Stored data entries
☆ ☆ ☆

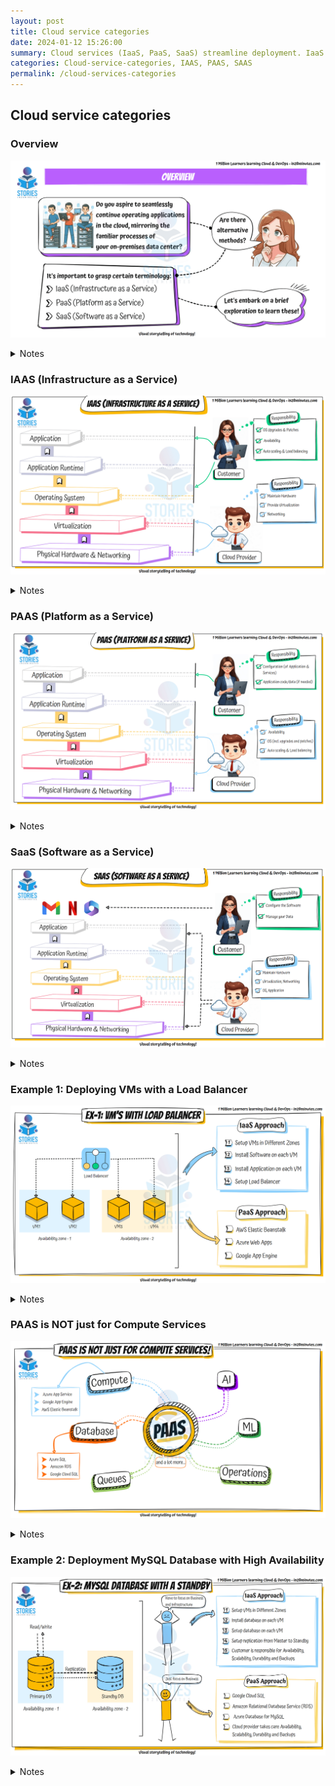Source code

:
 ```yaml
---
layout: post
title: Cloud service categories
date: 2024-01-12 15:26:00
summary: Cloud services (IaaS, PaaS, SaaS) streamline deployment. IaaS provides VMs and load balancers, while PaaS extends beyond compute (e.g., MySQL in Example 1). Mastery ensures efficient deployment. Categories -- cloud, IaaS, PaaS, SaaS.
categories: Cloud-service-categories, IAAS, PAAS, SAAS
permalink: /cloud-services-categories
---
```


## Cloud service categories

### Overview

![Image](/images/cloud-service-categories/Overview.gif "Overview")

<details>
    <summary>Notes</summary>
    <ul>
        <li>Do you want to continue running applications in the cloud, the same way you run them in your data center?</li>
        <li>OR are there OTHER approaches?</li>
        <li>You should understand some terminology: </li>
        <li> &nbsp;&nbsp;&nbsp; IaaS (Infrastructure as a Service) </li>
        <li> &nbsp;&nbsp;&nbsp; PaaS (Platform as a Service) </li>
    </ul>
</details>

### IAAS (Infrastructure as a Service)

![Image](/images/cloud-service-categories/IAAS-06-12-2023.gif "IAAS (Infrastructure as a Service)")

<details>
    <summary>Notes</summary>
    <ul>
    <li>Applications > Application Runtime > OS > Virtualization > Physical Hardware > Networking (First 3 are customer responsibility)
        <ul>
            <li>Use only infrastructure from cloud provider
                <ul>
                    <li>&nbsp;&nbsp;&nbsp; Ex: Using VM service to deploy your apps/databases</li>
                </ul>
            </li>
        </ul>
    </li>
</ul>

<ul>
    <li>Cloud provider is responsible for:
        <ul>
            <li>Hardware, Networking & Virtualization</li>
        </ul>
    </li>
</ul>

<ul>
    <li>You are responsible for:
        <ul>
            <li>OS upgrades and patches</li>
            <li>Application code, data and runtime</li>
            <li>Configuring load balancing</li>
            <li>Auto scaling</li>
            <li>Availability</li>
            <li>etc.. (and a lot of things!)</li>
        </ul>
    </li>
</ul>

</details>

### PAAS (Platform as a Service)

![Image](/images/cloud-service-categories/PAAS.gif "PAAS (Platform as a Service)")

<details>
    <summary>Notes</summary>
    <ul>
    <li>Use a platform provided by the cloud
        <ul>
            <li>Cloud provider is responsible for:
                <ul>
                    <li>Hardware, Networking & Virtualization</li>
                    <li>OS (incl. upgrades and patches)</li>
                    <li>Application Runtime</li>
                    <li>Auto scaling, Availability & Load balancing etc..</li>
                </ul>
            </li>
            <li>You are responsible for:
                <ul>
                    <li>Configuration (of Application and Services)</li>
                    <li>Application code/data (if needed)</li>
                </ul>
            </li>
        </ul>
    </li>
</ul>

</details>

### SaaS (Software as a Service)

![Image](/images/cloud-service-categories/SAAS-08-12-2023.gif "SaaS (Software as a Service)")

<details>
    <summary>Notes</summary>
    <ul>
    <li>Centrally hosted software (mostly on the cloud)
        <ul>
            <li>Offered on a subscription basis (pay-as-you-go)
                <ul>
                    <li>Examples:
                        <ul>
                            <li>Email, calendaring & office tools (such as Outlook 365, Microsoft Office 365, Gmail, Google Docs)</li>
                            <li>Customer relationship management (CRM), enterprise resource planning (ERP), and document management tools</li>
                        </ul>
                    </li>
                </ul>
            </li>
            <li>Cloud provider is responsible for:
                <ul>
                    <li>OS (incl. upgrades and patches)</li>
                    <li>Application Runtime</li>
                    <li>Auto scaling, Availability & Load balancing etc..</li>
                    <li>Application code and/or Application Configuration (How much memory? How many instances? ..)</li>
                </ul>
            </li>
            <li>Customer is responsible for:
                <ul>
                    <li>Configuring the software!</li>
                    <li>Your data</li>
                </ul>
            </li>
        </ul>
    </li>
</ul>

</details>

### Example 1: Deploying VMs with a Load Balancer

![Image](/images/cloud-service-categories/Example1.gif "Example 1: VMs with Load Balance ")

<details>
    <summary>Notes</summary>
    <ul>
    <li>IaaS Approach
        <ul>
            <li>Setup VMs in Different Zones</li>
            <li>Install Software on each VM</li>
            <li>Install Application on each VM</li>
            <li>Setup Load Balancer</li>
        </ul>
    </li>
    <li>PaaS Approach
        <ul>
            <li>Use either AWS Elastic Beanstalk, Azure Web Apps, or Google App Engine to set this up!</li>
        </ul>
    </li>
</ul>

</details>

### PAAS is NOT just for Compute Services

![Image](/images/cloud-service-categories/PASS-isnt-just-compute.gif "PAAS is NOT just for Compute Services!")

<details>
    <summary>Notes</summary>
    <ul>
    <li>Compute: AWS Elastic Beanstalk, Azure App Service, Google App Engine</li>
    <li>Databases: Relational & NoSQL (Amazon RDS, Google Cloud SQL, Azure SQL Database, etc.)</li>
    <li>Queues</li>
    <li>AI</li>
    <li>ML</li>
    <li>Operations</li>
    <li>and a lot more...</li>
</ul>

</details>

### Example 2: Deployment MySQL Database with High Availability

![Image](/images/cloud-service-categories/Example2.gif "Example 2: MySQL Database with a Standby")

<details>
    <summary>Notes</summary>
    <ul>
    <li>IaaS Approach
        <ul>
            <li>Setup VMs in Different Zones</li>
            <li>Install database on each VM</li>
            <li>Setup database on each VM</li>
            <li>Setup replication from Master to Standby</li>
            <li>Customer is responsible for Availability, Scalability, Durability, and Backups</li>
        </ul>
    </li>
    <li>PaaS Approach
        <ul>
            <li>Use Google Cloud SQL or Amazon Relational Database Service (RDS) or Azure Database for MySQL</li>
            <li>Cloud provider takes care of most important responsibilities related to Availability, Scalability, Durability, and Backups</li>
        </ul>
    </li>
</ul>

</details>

☆ ☆ ☆

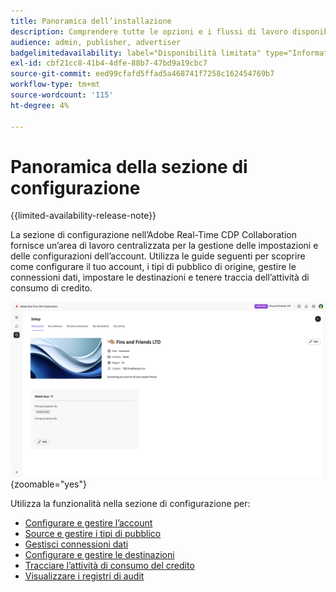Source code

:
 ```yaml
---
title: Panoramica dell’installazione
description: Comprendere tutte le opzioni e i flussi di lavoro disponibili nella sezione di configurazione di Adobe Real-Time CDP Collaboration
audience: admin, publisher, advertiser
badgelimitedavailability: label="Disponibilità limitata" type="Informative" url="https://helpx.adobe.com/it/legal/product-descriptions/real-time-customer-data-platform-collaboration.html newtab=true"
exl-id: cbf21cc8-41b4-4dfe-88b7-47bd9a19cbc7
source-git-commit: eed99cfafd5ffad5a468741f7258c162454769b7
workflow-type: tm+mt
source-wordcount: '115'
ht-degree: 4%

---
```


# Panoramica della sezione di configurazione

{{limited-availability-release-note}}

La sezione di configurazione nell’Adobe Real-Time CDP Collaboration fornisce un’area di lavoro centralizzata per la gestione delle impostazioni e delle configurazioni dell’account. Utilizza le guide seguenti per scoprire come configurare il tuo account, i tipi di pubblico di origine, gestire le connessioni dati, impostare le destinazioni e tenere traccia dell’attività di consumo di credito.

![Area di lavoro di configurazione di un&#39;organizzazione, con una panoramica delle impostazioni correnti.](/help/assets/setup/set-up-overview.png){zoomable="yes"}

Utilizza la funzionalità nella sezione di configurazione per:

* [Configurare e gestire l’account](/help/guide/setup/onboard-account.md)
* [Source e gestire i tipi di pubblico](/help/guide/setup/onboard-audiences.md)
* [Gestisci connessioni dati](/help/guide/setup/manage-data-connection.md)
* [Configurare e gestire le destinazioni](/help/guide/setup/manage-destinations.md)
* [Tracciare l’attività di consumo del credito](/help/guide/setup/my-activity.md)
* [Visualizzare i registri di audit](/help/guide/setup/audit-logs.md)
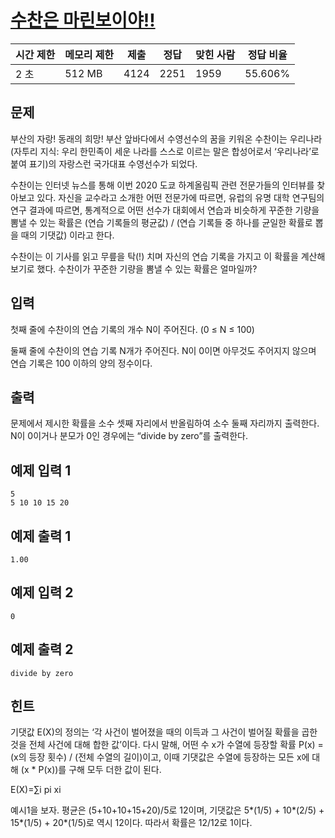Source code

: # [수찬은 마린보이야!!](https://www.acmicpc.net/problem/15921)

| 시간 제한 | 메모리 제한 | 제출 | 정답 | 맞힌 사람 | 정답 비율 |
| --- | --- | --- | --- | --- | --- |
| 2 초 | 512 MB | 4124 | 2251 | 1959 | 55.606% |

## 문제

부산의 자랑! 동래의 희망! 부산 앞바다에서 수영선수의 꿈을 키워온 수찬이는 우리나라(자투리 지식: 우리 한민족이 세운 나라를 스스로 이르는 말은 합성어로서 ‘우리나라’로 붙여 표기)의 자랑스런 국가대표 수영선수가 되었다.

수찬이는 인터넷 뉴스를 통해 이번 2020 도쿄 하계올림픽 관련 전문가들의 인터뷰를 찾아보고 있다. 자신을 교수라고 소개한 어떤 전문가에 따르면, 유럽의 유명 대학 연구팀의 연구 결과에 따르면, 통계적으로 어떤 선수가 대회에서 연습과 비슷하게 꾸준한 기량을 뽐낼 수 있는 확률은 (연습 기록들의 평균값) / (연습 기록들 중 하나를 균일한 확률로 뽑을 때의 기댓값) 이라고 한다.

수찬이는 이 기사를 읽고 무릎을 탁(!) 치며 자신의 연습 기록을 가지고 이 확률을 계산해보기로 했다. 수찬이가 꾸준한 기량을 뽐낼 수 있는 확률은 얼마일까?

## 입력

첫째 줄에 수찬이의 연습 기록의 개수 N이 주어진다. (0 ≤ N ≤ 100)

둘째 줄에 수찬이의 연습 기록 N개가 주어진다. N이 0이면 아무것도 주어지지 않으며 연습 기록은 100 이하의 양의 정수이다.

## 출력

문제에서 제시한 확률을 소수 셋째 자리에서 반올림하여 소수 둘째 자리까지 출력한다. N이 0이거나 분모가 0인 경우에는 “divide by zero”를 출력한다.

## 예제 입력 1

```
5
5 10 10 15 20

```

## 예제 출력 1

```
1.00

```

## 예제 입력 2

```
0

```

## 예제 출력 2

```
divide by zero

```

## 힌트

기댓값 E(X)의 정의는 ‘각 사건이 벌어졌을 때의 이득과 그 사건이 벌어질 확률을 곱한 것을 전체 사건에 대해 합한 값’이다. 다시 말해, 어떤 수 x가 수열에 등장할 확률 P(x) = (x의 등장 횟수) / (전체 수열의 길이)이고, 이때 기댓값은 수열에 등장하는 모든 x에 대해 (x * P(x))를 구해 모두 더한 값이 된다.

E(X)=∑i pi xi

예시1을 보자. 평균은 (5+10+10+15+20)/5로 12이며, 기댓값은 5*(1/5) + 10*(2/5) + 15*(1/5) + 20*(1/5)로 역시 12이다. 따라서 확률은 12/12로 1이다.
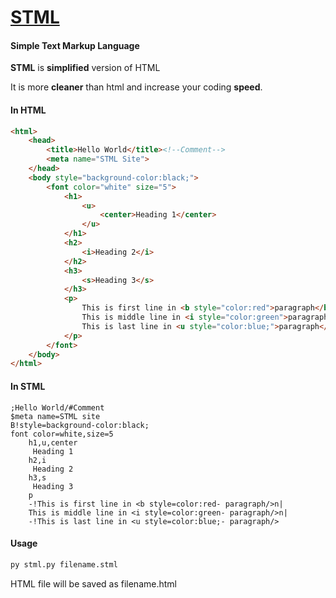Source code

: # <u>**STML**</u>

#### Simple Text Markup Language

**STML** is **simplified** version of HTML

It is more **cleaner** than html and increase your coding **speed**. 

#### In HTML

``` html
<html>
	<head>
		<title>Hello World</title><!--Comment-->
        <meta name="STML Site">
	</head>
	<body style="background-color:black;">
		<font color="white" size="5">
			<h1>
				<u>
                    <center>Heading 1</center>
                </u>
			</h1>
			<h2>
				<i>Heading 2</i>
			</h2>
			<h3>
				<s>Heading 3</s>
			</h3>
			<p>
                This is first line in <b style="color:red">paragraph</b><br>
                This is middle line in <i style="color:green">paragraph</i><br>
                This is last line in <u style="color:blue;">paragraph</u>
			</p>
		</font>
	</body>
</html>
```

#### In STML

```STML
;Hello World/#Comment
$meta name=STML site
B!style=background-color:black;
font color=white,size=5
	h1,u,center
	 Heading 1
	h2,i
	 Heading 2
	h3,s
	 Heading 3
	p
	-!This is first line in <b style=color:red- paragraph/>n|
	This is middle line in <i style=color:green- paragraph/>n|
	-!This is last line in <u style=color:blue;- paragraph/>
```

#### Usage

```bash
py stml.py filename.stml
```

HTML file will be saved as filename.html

☆ ☆ ☆

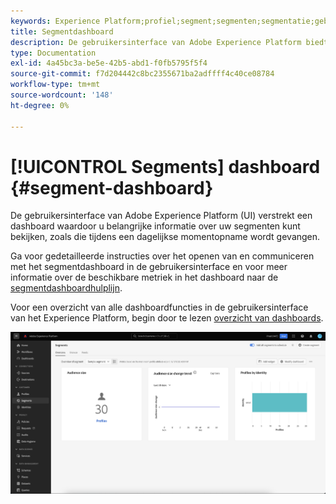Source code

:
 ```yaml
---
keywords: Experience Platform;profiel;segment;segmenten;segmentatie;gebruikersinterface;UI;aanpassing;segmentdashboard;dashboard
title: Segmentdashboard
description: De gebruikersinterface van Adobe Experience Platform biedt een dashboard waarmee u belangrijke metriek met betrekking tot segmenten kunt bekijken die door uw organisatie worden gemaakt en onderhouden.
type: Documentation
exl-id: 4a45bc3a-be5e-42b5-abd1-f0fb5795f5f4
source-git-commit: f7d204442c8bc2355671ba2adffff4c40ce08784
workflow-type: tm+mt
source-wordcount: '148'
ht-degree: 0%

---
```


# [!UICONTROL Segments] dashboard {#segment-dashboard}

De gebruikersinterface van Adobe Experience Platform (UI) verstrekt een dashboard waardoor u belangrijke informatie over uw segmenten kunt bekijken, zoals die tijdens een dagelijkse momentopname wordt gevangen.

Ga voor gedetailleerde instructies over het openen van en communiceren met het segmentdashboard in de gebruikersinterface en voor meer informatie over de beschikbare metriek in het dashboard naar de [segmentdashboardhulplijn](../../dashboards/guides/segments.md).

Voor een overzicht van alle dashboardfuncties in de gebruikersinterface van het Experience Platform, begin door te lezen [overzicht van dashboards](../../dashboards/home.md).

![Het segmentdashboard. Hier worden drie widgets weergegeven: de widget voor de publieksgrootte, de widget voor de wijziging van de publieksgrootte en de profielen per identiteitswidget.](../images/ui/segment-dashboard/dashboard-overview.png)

☆ ☆ ☆

• **Work instruction**: Which of the lines above include the word "color"? Copy each of them.

• **Response box**:
	<body style="background-color:black;">
		<font color="white" size="5">
                This is first line in <b style="color:red">paragraph</b><br>
                This is middle line in <i style="color:green">paragraph</i><br>
                This is last line in <u style="color:blue;">paragraph</u>
B!style=background-color:black;
font color=white,size=5
	-!This is first line in <b style=color:red- paragraph/>n|
	This is middle line in <i style=color:green- paragraph/>n|
	-!This is last line in <u style=color:blue;- paragraph/>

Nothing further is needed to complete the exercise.